THE PROBLEM:
Copy out each line below that has the word "localhost" in it.

+++ MATERIAL PROVIDED +++

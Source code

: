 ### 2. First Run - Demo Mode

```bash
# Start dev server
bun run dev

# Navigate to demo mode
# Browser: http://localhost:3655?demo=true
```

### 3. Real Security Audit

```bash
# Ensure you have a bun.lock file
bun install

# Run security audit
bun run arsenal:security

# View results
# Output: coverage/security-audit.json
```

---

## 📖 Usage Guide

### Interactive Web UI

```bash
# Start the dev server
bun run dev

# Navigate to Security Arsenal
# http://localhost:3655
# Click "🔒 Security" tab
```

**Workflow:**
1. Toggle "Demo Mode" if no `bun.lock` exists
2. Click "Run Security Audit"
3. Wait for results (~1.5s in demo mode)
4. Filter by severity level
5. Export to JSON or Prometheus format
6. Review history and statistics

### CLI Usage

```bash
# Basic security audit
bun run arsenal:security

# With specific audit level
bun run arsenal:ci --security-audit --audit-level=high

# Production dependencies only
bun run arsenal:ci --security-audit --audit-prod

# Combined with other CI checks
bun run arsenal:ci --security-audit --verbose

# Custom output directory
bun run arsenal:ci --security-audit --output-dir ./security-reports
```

+++

EXERCISE RESPONSE:
# Browser: http://localhost:3655?demo=true
# http://localhost:3655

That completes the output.